Mr. Baca has stated I pass along misinformation since it is opinion but he then applies his own paraphrase of his own opinion as if he thinks it is fact. 

The fact is the vast majority of Americans do believe in God and religion is and has been a strong foundation upon which they depend to fill many needs in their lives—regardless of which religion they follow.  

 Religion was so critically important to the Founders, that effective Dec. 15, 1791, America ratified its position on the relationship between religion and government and summed it up very clearly and simply in the very first section of the First Amendment of our Constitution.  Religion was the ‘first of the first’ so to speak in the eyes of our Founding Fathers:

“Congress shall make no law respecting an establishment of religion, or prohibiting the free exercise thereof...”  - First Amendment.

 While Baca and the other back benchers want to change what the founders have stated and prohibit people from mentioning God, the church or religion in and around the American state is a perversion of the facts.  On the contrary, the First Amendment very clearly says that it is the state, in the form of Congress, who cannot prohibit the free exercise of religion by the people; it doesn’t restrict or prohibit the people from freely expressing their religion in any way!   
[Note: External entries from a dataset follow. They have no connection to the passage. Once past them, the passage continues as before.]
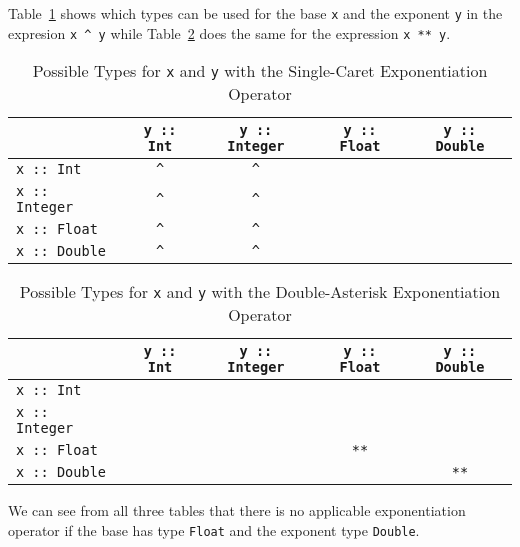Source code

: 
Table~\ref{8_9_1} shows which types can be used for the base \verb|x| and the exponent
\verb|y| in the expresion \verb|x ^ y| while Table~\ref{8_9_2} does the same for the
expression \verb|x ** y|.

\begin{table}[!ht]
    \begin{tabular}{ l | c c c c }
        \hline
        \quad & \verb|y :: Int| & \verb|y :: Integer| & \verb|y :: Float| 
        & \verb|y :: Double| \\
        \hline
        \verb|x :: Int| & \verb|^| & \verb|^| & \quad & \quad \\
        \verb|x :: Integer| & \verb|^| & \verb|^| & \quad & \quad \\
        \verb|x :: Float| & \verb|^| & \verb|^| & \quad & \quad \\
        \verb|x :: Double| & \verb|^| & \verb|^| & \quad & \quad \\
        \hline
    \end{tabular}
    \caption{Possible Types for \texttt{x} and \texttt{y} with the Single-Caret 
    Exponentiation Operator \label{8_9_1}}
\end{table}

\begin{table}[!ht]
    \begin{tabular}{ l | c c c c }
        \hline
        \quad & \verb|y :: Int| & \verb|y :: Integer| & \verb|y :: Float| 
        & \verb|y :: Double| \\
        \hline
        \verb|x :: Int| & \quad & \quad & \quad & \quad \\
        \verb|x :: Integer| & \quad & \quad & \quad & \quad \\
        \verb|x :: Float| & \quad & \quad & \verb|**| & \quad \\
        \verb|x :: Double| & \quad & \quad & \quad & \verb|**| \\
        \hline
    \end{tabular}
    \caption{Possible Types for \texttt{x} and \texttt{y} with the Double-Asterisk
    Exponentiation Operator \label{8_9_2}}
\end{table}

We can see from all three tables that there is no applicable exponentiation 
operator if the base has type \verb|Float| and the exponent type \verb|Double|.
Free exercise thereof means exactly that to my simple way of interpreting this and I have to believe the founders knew exactly what they were writing when they put pen to parchment— it’s the people that are the free element here and congress the restricted element.  Congress shall make no law prohibiting that freedom of the people, no mention or restriction of where, when or how as I read it.  In fact, everything the founders did in the first Ten Amendments was designed to specifically protect individual rights.